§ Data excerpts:
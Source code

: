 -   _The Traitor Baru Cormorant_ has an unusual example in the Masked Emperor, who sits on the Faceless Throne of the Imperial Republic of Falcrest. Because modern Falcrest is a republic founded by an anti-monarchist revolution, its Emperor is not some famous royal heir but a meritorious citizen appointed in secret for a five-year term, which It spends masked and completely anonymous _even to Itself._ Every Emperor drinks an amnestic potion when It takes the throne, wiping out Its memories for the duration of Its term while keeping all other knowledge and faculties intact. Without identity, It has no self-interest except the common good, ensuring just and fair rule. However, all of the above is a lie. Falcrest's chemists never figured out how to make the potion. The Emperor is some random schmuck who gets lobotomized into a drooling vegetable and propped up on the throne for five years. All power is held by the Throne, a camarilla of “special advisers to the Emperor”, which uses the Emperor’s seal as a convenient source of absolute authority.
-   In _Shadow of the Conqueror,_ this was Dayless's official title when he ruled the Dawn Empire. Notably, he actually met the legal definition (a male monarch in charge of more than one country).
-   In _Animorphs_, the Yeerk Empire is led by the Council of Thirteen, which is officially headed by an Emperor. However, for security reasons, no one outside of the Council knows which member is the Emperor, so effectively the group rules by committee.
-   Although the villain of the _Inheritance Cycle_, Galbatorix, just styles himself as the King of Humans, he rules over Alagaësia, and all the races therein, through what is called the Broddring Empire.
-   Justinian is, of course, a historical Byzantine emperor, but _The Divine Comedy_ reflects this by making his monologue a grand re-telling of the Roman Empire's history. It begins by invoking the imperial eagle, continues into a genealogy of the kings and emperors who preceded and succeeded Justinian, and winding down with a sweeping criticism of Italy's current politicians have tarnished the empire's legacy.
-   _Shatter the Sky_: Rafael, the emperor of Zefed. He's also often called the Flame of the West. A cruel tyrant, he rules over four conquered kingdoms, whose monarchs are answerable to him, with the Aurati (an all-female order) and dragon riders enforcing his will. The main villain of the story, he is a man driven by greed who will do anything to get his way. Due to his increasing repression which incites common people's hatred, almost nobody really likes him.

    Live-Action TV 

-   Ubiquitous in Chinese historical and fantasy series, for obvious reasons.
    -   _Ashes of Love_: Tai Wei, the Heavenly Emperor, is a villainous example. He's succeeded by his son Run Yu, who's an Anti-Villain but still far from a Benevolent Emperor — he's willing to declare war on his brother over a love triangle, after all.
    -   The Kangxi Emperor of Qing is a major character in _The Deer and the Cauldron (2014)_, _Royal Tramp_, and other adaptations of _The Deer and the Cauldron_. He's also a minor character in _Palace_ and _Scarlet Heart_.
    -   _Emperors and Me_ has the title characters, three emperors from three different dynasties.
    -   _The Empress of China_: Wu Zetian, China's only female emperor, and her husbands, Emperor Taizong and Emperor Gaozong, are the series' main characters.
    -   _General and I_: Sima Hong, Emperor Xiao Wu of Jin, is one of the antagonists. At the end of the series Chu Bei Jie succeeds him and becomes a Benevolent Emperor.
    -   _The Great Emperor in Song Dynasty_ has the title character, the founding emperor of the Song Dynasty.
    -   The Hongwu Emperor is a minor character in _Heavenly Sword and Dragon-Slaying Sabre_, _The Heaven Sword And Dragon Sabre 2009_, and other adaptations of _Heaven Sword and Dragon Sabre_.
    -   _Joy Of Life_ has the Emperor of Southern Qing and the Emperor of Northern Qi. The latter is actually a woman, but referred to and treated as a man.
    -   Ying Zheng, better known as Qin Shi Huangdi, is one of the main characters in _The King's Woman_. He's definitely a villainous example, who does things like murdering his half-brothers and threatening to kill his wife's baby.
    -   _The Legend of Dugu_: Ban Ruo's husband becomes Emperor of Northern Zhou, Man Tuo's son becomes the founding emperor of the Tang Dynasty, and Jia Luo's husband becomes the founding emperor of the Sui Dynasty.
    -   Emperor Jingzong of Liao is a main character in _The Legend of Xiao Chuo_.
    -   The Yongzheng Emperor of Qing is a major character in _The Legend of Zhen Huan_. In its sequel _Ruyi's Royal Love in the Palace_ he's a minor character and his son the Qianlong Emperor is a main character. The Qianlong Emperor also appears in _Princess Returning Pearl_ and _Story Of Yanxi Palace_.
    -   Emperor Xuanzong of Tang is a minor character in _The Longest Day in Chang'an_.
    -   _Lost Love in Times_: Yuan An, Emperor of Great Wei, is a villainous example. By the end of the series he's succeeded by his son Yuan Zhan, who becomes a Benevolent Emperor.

§ Task directions: How many of the lines above include the string "from"? Answer with the number only.

§ Final answer: 2